WHAT YOU SHOULD DO
As soon as the line containing "Returns the topic" appears, copy it and every following line word for word until the records end.

GIVEN ENTRIES

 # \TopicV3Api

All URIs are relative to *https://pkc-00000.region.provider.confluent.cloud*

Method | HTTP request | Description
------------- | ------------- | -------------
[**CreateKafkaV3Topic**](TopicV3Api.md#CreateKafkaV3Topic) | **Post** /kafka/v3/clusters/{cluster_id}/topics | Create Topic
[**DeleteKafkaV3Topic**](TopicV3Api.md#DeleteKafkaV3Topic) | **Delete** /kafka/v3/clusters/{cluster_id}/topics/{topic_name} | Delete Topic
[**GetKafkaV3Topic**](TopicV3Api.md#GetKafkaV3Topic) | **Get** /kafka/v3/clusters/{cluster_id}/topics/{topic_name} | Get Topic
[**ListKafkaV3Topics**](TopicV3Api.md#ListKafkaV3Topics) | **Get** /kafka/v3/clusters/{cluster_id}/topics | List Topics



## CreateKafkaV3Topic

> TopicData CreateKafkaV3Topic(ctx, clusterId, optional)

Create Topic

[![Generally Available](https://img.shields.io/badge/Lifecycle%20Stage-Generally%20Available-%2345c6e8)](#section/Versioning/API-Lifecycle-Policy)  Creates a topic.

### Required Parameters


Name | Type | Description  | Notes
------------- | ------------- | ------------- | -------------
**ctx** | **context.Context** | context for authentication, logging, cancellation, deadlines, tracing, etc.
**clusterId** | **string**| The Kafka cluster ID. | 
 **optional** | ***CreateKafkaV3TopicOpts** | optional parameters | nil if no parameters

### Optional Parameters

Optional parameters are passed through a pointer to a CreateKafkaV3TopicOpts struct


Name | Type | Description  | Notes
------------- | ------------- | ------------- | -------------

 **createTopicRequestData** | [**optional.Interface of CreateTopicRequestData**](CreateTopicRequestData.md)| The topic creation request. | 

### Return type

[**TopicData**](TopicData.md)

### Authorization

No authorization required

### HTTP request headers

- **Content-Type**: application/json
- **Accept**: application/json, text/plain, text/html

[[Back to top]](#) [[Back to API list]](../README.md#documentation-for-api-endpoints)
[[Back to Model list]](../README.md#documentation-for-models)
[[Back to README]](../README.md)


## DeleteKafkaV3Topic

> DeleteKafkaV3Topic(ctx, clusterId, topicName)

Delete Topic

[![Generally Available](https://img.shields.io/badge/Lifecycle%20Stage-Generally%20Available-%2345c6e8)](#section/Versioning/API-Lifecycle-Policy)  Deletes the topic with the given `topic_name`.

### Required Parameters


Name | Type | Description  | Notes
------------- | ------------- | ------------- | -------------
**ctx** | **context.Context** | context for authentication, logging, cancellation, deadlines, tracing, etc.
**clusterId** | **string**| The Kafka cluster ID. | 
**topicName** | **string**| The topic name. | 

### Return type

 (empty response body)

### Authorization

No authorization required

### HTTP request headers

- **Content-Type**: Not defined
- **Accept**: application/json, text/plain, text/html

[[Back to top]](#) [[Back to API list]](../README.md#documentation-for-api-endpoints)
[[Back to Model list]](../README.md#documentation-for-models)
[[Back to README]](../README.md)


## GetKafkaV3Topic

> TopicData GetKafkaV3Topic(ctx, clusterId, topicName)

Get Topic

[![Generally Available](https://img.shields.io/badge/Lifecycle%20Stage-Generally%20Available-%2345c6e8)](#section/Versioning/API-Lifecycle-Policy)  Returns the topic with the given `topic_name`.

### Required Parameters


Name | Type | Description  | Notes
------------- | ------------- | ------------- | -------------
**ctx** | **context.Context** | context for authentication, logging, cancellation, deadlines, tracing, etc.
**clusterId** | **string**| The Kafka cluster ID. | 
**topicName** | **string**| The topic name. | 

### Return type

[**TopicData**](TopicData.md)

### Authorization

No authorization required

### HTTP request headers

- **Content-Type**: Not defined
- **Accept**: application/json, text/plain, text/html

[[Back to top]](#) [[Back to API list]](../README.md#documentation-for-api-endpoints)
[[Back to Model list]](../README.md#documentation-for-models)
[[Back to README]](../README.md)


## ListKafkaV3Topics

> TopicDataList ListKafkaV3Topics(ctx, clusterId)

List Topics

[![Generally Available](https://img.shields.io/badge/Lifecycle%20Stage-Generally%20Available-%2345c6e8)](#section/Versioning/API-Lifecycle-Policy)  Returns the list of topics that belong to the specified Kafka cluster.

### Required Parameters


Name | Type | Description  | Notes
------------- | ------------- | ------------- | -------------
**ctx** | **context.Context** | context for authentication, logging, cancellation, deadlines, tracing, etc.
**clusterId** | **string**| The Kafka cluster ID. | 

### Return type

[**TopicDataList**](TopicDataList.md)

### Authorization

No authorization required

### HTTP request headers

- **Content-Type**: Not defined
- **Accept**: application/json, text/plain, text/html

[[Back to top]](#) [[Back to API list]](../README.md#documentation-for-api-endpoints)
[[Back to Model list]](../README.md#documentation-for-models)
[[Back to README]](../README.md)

ANSWER SECTION
[![Generally Available](https://img.shields.io/badge/Lifecycle%20Stage-Generally%20Available-%2345c6e8)](#section/Versioning/API-Lifecycle-Policy)  Returns the topic with the given `topic_name`.

### Required Parameters


Name | Type | Description  | Notes
------------- | ------------- | ------------- | -------------
**ctx** | **context.Context** | context for authentication, logging, cancellation, deadlines, tracing, etc.
**clusterId** | **string**| The Kafka cluster ID. | 
**topicName** | **string**| The topic name. | 

### Return type

[**TopicData**](TopicData.md)

### Authorization

No authorization required

### HTTP request headers

- **Content-Type**: Not defined
- **Accept**: application/json, text/plain, text/html

[[Back to top]](#) [[Back to API list]](../README.md#documentation-for-api-endpoints)
[[Back to Model list]](../README.md#documentation-for-models)
[[Back to README]](../README.md)


## ListKafkaV3Topics

> TopicDataList ListKafkaV3Topics(ctx, clusterId)

List Topics

[![Generally Available](https://img.shields.io/badge/Lifecycle%20Stage-Generally%20Available-%2345c6e8)](#section/Versioning/API-Lifecycle-Policy)  Returns the list of topics that belong to the specified Kafka cluster.

### Required Parameters


Name | Type | Description  | Notes
------------- | ------------- | ------------- | -------------
**ctx** | **context.Context** | context for authentication, logging, cancellation, deadlines, tracing, etc.
**clusterId** | **string**| The Kafka cluster ID. | 

### Return type

[**TopicDataList**](TopicDataList.md)

### Authorization

No authorization required

### HTTP request headers

- **Content-Type**: Not defined
- **Accept**: application/json, text/plain, text/html

[[Back to top]](#) [[Back to API list]](../README.md#documentation-for-api-endpoints)
[[Back to Model list]](../README.md#documentation-for-models)
[[Back to README]](../README.md)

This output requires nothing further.